Eleventh Circuit Finds Jurisdiction Over Statutory-eligibility for Adjustment of Status Under the Cuban Adjustment Act of 1996

In Perez v. U.S. Bureau of Citizenship & Immigration Servs., 774 F.3d 960 (Dec. 19, 2014) (per curiam), the Eleventh Circuit ruled that adjustment of status under the Cuban Adjustment Act was reviewable under the Administrative Procedure Act (“APA”). Perez first entered the United States in 2004 and was denied lawful status. He was denied adjustment in 2009 and 2011.  Because Perez was a Cuban-born national,[1] he brought his status-adjustment under the Cuban Adjustment Act of 1996 (“CAA”).

Perez brought an action against USCIS for mandamus, declaratory relief, and judicial review under the APA. The district court dismissed his complaint for failure to state a claim and for failure to exhaust his administrative remedies. On appeal, USCIS argued that collateral estoppel barred Perez from relitigating the Immigration Judge’s (“IJ”) finding him statutorily ineligible for adjustment.

The Eleventh Circuit first noted that Perez failed to raise arguments regarding his failure to state a claim for mandamus. As a result, Perez waived appellate review of this claim.

Next, the Eleventh Circuit reversed the district court’s finding that it had no jurisdiction over Perez’s claims pursuant to the APA. Section 704 of the APA permits judicial review for final agency action, which adversely affects a plaintiff. See also 5 U.S.C. § 702. The question here was whether the USCIS’s finding that Perez was statutorily ineligible was final agency action.  Finality requires two general requirements: that there be no reviewability and that legal rights or obligations are established or legal consequences flow from agency action. The APA excepts review when it is statutorily precluded or the action is committed to agency discretion.

Committed to agency discretion: The Court noted that while “[t]he ultimate decision whether to grant adjustment of status under the CAA is discretionary[,]” Perez’s initial statutory-eligibility decision “[is a] purely legal question[] that [does] not implicate agency discretion.” Perez, 774 F.3d at 965. The district court may review statutory-eligibility for status adjustment under the CAA.
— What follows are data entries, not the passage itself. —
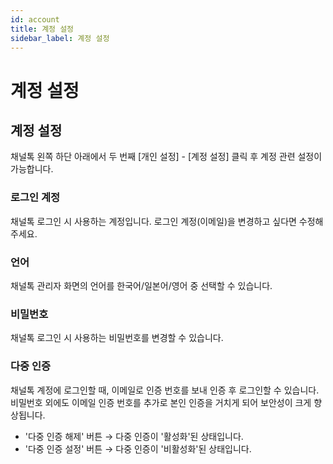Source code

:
 ```yaml
---
id: account
title: 계정 설정
sidebar_label: 계정 설정
---
```


# 계정 설정

## 계정 설정

채널톡 왼쪽 하단 아래에서 두 번째 [개인 설정] - [계정 설정] 클릭 후 계정 관련 설정이 가능합니다.

### 로그인 계정

채널톡 로그인 시 사용하는 계정입니다. 로그인 계정(이메일)을 변경하고 싶다면 수정해 주세요.

### 언어

채널톡 관리자 화면의 언어를 한국어/일본어/영어 중 선택할 수 있습니다.

### 비밀번호

채널톡 로그인 시 사용하는 비밀번호를 변경할 수 있습니다.

### 다중 인증

채널톡 계정에 로그인할 때, 이메일로 인증 번호를 보내 인증 후 로그인할 수 있습니다. 비밀번호 외에도 이메일 인증 번호를 추가로 본인 인증을 거치게 되어 보안성이 크게 향상됩니다.

- '다중 인증 해제' 버튼 → 다중 인증이 '활성화'된 상태입니다.
- '다중 인증 설정' 버튼 → 다중 인증이 '비활성화'된 상태입니다.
Statutory Exclusion: The Court found that immigration regulations prohibited appeal from USCIS’s denials of statutory-eligibility under the CAA. Since Perez was an “arriving alien,” thE IJ nor the Board of Immigration Appeals (“BIA”) had jurisdiction over Perez. While §§ 245.2(a)(5)(iii) and 1245.2(a)(5)(iii) prohibit “appeals” of CAA statutory adjustment (by USCIS), the Court found that this referred only to internal agency appeals. Since no other review for a denial of statutory-eligibility under the CAA was available and filing a claim in federal court is a civil action––not an appeal––the district court has jurisdiction over Perez’s claims.

The Court summarily dismissed a collateral estoppel defense based on the IJ’s prior decision. Because the IJ had no jurisdiction over Perez’s claim, there was “no issue preclusive effect.”  Finally, because the district court only considered Perez’s failure to state a claim for mandamus, the Court of Appeals determined the district court should get first crack for a motion to dismiss for failure to state a claim under the APA.



[1] In his 2011 adjustment petition, Perez alleged he was a Cuban national born in Venezuela.  The validity of his documents and the information contained therein led to some of his woes with immigration officials.